Beginning at the line that contains "0 &amp; 0 &amp; 0 &amp; 1" and finishing at the line that contains "3. have a Qualified", output the data below exactly. Include both end lines and no pictures.

[Stored items]
..............................
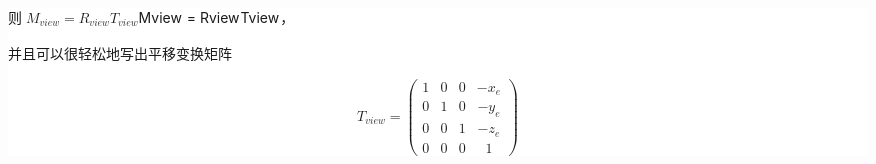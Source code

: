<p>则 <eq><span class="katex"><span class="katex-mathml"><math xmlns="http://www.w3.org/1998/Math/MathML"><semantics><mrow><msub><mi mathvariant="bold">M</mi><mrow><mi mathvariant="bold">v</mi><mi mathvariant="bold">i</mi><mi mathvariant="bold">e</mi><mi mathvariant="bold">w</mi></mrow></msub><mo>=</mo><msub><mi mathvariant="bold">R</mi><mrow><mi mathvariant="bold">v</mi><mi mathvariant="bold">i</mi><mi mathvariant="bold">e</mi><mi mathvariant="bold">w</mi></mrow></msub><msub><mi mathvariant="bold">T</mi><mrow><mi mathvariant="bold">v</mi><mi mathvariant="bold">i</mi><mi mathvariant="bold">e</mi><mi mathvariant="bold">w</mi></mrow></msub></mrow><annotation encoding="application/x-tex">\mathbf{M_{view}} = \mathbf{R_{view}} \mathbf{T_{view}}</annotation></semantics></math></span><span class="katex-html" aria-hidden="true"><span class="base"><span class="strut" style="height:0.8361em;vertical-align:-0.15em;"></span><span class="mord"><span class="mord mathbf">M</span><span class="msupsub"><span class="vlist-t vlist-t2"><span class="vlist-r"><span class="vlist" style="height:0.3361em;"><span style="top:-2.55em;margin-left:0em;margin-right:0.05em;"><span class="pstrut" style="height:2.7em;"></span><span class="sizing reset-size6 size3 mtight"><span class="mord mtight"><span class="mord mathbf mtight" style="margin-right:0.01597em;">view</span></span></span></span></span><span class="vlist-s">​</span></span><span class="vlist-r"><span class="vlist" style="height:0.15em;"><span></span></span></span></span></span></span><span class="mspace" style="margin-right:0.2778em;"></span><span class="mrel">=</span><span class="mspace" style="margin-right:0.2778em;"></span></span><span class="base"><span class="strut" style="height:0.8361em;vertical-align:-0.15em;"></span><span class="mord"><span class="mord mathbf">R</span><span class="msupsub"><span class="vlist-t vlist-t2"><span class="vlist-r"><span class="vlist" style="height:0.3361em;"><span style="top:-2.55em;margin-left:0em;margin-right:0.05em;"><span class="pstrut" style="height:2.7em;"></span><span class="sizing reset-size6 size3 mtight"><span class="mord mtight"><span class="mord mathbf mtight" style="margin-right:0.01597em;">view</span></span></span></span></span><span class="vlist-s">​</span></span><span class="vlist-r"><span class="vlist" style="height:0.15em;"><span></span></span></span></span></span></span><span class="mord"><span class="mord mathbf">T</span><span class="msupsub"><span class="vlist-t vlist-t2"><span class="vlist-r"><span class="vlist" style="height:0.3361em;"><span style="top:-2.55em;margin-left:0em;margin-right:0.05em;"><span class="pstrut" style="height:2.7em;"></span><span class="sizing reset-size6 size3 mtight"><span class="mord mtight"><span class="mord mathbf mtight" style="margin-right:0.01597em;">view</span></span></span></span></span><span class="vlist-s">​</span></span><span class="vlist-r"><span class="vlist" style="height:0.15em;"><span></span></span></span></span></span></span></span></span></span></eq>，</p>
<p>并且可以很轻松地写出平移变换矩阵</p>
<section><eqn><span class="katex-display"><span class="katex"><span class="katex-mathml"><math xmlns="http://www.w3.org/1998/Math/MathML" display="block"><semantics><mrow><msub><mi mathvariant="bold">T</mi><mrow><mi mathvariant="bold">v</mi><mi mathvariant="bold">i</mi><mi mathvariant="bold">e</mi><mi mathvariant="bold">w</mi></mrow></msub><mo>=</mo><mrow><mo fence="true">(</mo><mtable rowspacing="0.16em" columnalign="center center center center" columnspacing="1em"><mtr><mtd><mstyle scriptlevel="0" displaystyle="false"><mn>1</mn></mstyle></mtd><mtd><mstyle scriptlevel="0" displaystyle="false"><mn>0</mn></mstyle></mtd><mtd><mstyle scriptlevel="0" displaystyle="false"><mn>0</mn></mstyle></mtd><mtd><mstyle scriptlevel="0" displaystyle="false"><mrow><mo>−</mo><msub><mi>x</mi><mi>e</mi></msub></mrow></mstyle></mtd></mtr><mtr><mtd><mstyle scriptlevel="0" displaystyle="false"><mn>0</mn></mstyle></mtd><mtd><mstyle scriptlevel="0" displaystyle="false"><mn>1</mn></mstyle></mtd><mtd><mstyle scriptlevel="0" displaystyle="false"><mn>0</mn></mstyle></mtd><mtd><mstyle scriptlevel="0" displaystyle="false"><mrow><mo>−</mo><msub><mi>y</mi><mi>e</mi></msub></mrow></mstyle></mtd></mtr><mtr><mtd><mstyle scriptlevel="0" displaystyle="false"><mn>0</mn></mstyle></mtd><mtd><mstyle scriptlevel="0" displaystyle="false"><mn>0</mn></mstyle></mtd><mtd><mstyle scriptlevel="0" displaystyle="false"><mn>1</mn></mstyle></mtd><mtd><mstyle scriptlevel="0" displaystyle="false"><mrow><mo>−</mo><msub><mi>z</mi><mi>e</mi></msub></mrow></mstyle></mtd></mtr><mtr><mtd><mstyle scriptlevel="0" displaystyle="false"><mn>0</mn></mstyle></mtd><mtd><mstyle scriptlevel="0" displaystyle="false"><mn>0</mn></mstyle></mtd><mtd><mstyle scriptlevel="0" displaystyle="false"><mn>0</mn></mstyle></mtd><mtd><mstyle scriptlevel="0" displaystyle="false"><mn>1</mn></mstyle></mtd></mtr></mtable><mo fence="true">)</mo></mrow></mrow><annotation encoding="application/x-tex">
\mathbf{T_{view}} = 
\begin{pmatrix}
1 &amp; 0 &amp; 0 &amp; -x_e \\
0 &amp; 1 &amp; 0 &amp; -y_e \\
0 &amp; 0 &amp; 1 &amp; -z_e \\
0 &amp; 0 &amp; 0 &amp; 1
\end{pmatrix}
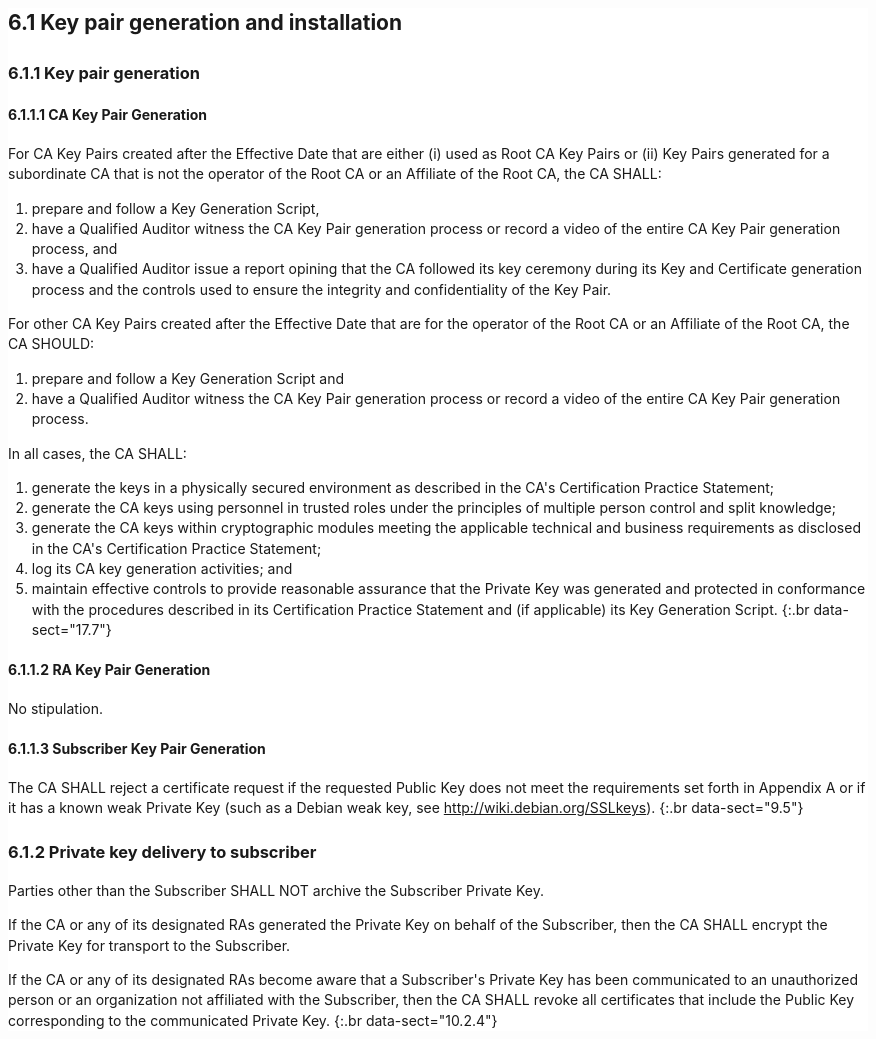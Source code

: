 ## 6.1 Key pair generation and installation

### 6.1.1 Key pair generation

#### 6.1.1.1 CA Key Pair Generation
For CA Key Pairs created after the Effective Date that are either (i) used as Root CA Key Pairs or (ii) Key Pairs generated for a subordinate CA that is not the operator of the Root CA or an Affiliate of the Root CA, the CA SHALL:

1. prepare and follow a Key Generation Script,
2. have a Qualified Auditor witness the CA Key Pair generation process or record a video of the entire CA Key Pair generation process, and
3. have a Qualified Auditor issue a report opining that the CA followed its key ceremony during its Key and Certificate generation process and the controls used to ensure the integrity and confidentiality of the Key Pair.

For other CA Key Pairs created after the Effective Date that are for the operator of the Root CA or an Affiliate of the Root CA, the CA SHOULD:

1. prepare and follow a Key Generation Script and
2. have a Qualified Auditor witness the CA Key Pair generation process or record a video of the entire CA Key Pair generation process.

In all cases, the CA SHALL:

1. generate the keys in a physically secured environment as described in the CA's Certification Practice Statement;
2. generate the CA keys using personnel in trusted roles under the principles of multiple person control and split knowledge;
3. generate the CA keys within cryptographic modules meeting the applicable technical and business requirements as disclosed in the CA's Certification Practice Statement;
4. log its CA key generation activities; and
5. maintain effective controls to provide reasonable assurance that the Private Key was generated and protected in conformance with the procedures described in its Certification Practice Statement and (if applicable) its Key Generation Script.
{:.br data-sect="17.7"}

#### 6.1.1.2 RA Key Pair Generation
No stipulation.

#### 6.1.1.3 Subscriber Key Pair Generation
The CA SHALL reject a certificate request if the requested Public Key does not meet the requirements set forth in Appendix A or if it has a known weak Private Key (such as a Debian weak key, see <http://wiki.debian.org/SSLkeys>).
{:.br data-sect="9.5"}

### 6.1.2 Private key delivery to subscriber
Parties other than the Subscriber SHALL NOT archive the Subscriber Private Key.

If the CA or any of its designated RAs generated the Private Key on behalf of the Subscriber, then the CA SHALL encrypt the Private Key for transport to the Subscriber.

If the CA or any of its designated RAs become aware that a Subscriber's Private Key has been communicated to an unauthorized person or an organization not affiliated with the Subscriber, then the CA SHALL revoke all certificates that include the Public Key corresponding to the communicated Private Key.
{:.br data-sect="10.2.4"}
..............................
Response to the task
0 &amp; 0 &amp; 0 &amp; 1
\end{pmatrix}
Source code

: ## 6.1 Key pair generation and installation

### 6.1.1 Key pair generation

#### 6.1.1.1 CA Key Pair Generation
For CA Key Pairs created after the Effective Date that are either (i) used as Root CA Key Pairs or (ii) Key Pairs generated for a subordinate CA that is not the operator of the Root CA or an Affiliate of the Root CA, the CA SHALL:

1. prepare and follow a Key Generation Script,
2. have a Qualified Auditor witness the CA Key Pair generation process or record a video of the entire CA Key Pair generation process, and
3. have a Qualified Auditor issue a report opining that the CA followed its key ceremony during its Key and Certificate generation process and the controls used to ensure the integrity and confidentiality of the Key Pair.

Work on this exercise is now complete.